• **EXERCISE INSTRUCTIONS**: In the records below, how many lines hold the string "responsive"? Give only the number.

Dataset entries
════════════════════

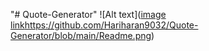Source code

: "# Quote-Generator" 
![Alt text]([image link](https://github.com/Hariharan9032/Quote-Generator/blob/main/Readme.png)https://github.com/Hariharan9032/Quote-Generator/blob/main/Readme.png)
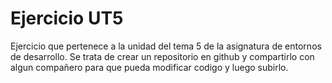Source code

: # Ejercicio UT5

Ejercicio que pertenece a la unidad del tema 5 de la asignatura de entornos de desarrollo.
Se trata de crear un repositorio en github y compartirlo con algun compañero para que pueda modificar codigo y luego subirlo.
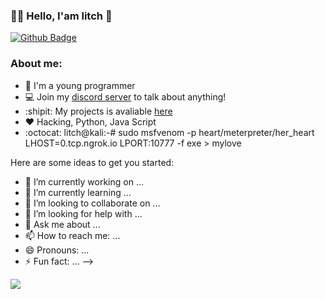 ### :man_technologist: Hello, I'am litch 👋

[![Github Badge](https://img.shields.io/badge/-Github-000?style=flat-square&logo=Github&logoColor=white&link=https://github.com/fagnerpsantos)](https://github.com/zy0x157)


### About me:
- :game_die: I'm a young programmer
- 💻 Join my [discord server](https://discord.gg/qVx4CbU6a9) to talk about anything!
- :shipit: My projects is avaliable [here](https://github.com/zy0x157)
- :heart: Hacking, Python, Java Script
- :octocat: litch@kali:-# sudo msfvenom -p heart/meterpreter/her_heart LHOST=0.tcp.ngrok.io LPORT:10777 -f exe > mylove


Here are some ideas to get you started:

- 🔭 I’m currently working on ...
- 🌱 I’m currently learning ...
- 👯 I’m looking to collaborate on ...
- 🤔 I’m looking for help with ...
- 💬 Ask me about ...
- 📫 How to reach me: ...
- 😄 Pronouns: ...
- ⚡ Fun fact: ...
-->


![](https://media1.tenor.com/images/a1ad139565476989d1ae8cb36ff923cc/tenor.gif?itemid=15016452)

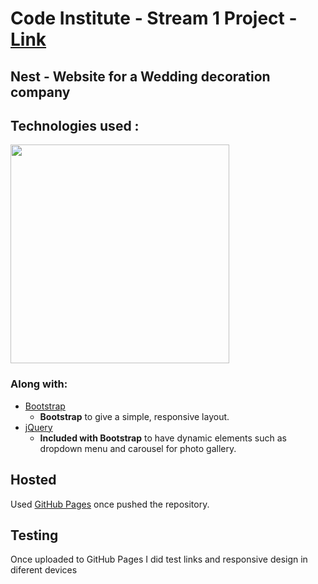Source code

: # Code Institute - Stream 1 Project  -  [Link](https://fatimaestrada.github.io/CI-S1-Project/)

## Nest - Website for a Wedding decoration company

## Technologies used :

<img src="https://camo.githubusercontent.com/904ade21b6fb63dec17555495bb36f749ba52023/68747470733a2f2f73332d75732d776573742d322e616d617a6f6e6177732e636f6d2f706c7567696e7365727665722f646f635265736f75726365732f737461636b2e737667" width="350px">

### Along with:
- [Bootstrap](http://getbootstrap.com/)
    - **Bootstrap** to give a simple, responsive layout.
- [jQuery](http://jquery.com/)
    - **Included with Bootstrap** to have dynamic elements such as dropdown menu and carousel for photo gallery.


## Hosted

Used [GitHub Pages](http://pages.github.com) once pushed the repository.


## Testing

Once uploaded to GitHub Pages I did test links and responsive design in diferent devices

════════════════════

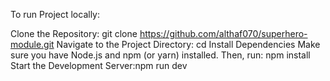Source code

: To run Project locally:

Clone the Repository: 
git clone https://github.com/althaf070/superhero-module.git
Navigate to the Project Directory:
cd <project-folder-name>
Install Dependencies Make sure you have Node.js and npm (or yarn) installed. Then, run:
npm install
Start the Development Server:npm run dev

════════════════════

• **RESULT**: 2